# EXERCISE
Copy each line of the records that includes "frac".

# PROVIDED ENTRIES
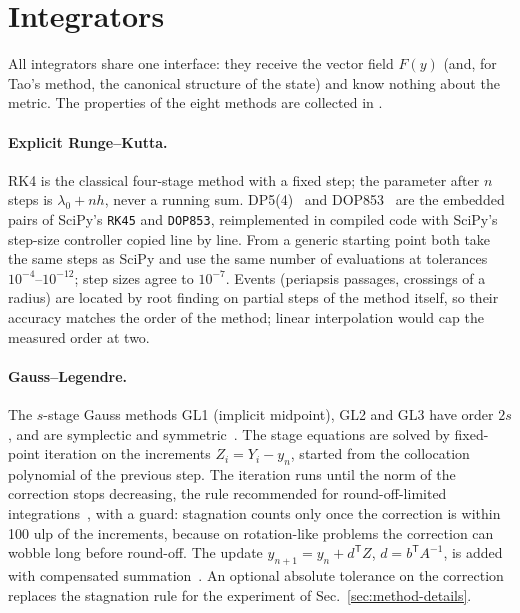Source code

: \section{Integrators}
\label{sec:integrators}

All integrators share one interface: they receive the vector field $F(y)$ (and, for Tao's
method, the canonical structure of the state) and know nothing about the metric. The
properties of the eight methods are collected in .

\begin{table}[t]
\caption{\label{tab:methods}The integrators (T1). For the implicit methods the cost per step
is the number of stages times the number of fixed-point iterations; the measured values are
averages over $10^4$ periods of the orbit $(p, e) = (20, 0.5)$ at 1000 steps per period.}
\centering\small
\resizebox{\textwidth}{!}{}
\end{table}

\paragraph{Explicit Runge--Kutta.} RK4 is the classical four-stage method with a fixed step;
the parameter after $n$ steps is $\lambda_0 + nh$, never a running sum. DP5(4)~\cite{dormand1980}
and DOP853~\cite{hnw1993} are the embedded pairs of SciPy's \texttt{RK45} and \texttt{DOP853},
reimplemented in compiled code with SciPy's step-size controller copied line by line. From a
generic starting point both take the same steps as SciPy and use the same number of
evaluations at tolerances $10^{-4}$--$10^{-12}$; step sizes agree to $10^{-7}$. Events
(periapsis passages, crossings of a radius) are located by root finding on partial steps of
the method itself, so their accuracy matches the order of the method; linear interpolation
would cap the measured order at two.

\paragraph{Gauss--Legendre.} The $s$-stage Gauss methods GL1 (implicit midpoint), GL2 and GL3
have order $2s$, and are symplectic and symmetric~\cite{gni2006}. The stage equations are
solved by fixed-point iteration on the increments $Z_i = Y_i - y_n$, started from the
collocation polynomial of the previous step. The iteration runs until the norm of the
correction stops decreasing, the rule recommended for round-off-limited
integrations~\cite{hairer2008}, with a guard: stagnation counts only once the correction is
within 100 ulp of the increments, because on rotation-like problems the correction can wobble
long before round-off. The update $y_{n+1} = y_n + d^\mathsf{T}Z$, $d = b^\mathsf{T}A^{-1}$, is
added with compensated summation~\cite{kahan1965}. An optional absolute tolerance on the
correction replaces the stagnation rule for the experiment of Sec.~\ref{sec:method-details}.

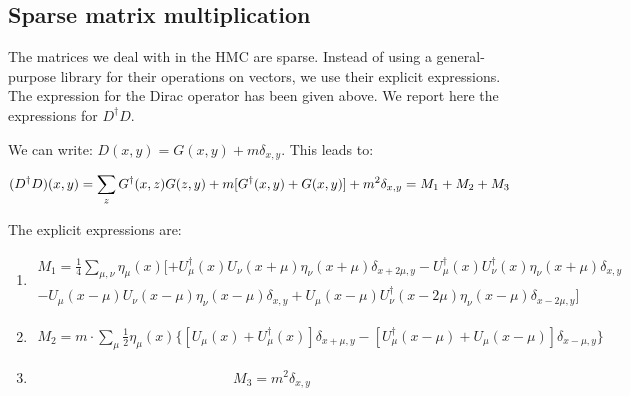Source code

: \documentclass[12pt, a4paper]{article}
\begin{document}
  

\subsection{Sparse matrix multiplication}

The matrices we deal with in the HMC are sparse. Instead of using a general-purpose library for their operations on vectors, we use their explicit expressions. The expression for the Dirac operator has been given above. We report here the expressions for $D^{\dagger} D$.

We can write: $D(x,y) = G(x,y) + m \delta_{x,y}$. This leads to:

$$
(D^{\dagger} D) (x,y) = 
\sum_{z} G^{\dagger}(x,z) G(z,y)
+ m [ G^{\dagger}(x,y) + G(x,y) ]
+ m^2 \delta_{x,y} \\
= M_1 + M_2 + M_3
$$

The explicit expressions are:

\begin{enumerate}
\item
\begin{equation}
\begin{aligned}
  M_1 = 
  \frac{1}{4} \sum_{\mu, \nu} \eta_\mu(x)
  [ 
  + U_\mu^{\dagger}(x) U_\nu(x+\mu) 
  \eta_{\nu}(x+\mu) \delta_{x+2\mu, y}
  - U_{\mu}^{\dagger}(x) U_{\nu}^{\dagger}(x) 
  \eta_{\nu}(x+\mu) \delta_{x,y}
  \\
  - U_{\mu}(x-\mu) U_{\nu}(x-\mu) 
  \eta_{\nu}(x-\mu) \delta_{x,y}
  + U_{\mu}(x-\mu) U_{\nu}^{\dagger}(x-2\mu) 
  \eta_{\nu}(x-\mu) \delta_{x-2\mu,y}
  ]
\end{aligned}
\end{equation}

\item
\begin{equation}
\begin{aligned}
    M_2 = m \cdot \sum_{\mu} \frac{1}{2} \eta_{\mu}(x) 
    \{
      [ U_{\mu}(x) + U_{\mu}^{\dagger}(x) ] 
      \delta_{x+\mu, y} -
      [ U^{\dagger}_{\mu}(x-\mu) + U_{\mu}(x-\mu) ] 
      \delta_{x-\mu, y}
    \}  
\end{aligned}
\end{equation}

\item  
\begin{equation}
  M_3 = m^2 \delta_{x,y}
\end{equation}

\end{enumerate}
\end{document}
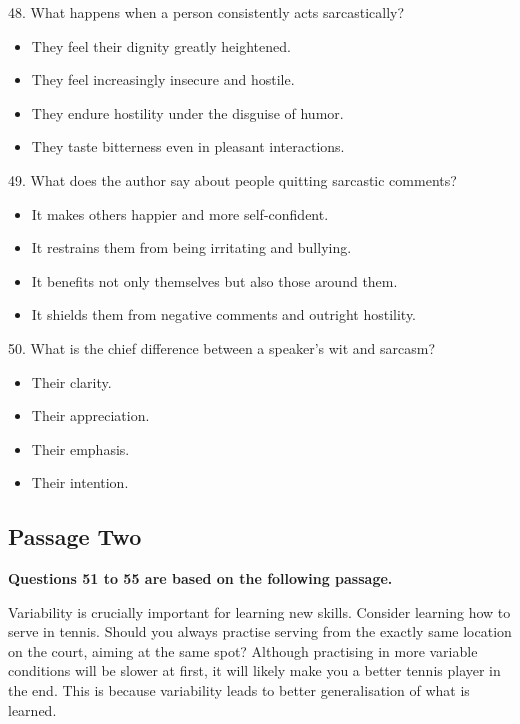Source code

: \documentclass[UTF8,11pt]{ctexart}
\begin{document}
48. What happens when a person consistently acts sarcastically?


\begin{itemize}[leftmargin=2em,itemsep=.2em,topsep=.4em]\item[A.] They feel their dignity greatly heightened.
\item[B.] They feel increasingly insecure and hostile.
\item[C.] They endure hostility under the disguise of humor.
\item[D.] They taste bitterness even in pleasant interactions.
\end{itemize}

49. What does the author say about people quitting sarcastic comments?


\begin{itemize}[leftmargin=2em,itemsep=.2em,topsep=.4em]\item[A.] It makes others happier and more self-confident.
\item[B.] It restrains them from being irritating and bullying.
\item[C.] It benefits not only themselves but also those around them.
\item[D.] It shields them from negative comments and outright hostility.
\end{itemize}

50. What is the chief difference between a speaker’s wit and sarcasm?


\begin{itemize}[leftmargin=2em,itemsep=.2em,topsep=.4em]\item[A.] Their clarity.
\item[B.] Their appreciation.
\item[C.] Their emphasis.
\item[D.] Their intention.
\end{itemize}

\subsection*{\textbf{Passage Two}}


\textbf{Questions 51 to 55 are based on the following passage.}


Variability is crucially important for learning new skills. Consider learning how to serve in tennis. Should you always practise serving from the exactly same location on the court, aiming at the same spot? Although practising in more variable conditions will be slower at first, it will likely make you a better tennis player in the end. This is because variability leads to better generalisation of what is learned.
\end{document}
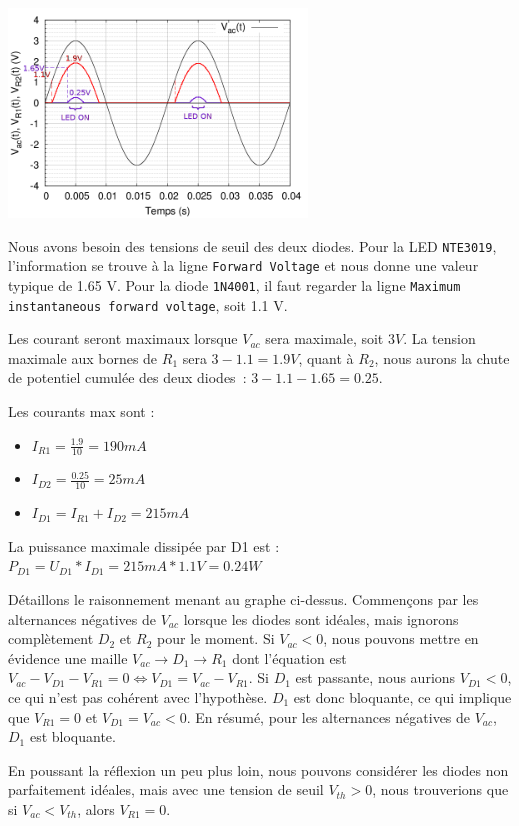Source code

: \documentclass{../template/tp}
\begin{document}
{%
\begin{center} \includegraphics[width=300px]{image2corr.png} \end{center}
Nous avons besoin des tensions de seuil des deux diodes.
Pour la LED \texttt{NTE3019}, l'information se trouve à la ligne \texttt{Forward Voltage} et nous donne une valeur typique de 1.65 V.
Pour la diode \texttt{1N4001}, il faut regarder la ligne \texttt{Maximum instantaneous forward voltage}, soit 1.1 V.

Les courant seront maximaux lorsque $V_{ac}$ sera maximale, soit $3 V$.
La tension maximale aux bornes de $R_1$ sera $3 - 1.1 = 1.9 V$, quant à $R_2$, nous aurons la chute de potentiel cumulée des deux diodes~: $3 - 1.1 - 1.65 = 0.25$.

Les courants max sont :
\begin{itemize}
    \item $I_{R1} = \frac{1.9}{10} = 190mA$
    \item $I_{D2} = \frac{0.25}{10} = 25mA$
    \item $I_{D1} = I_{R1} + I_{D2} = 215mA$
\end{itemize}
La puissance maximale dissipée par D1 est : $P_{D1} = U_{D1}*I_{D1} = 215mA*1.1V = 0.24W$


Détaillons le raisonnement menant au graphe ci-dessus.
Commençons par les alternances négatives de $V_{ac}$ lorsque les diodes sont idéales, mais ignorons complètement $D_2$ et $R_2$ pour le moment.
Si $V_{ac} < 0$, nous pouvons mettre en évidence une maille $V_{ac} \rightarrow D_1 \rightarrow R_1$ dont l'équation est $V_{ac} - V_{D1} - V_{R1} = 0 \Leftrightarrow V_{D1} = V_{ac} - V_{R1}$. Si $D_1$ est passante, nous aurions $V_{D1} < 0$, ce qui n'est pas cohérent avec l'hypothèse.
$D_1$ est donc bloquante, ce qui implique que $V_{R1} = 0$ et $V_{D1} = V_{ac} < 0$.
En résumé, pour les alternances négatives de $V_{ac}$, $D_1$ est bloquante.

En poussant la réflexion un peu plus loin, nous pouvons considérer les diodes non parfaitement idéales, mais avec une tension de seuil $V_{th} > 0$, nous trouverions que si $V_{ac} < V_{th}$, alors $V_{R1} = 0$.

}
\end{document}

# RESPONSE AREA
  \frac{1}{4} \sum_{\mu, \nu} \eta_\mu(x)
    M_2 = m \cdot \sum_{\mu} \frac{1}{2} \eta_{\mu}(x) 
    \item $I_{R1} = \frac{1.9}{10} = 190mA$
    \item $I_{D2} = \frac{0.25}{10} = 25mA$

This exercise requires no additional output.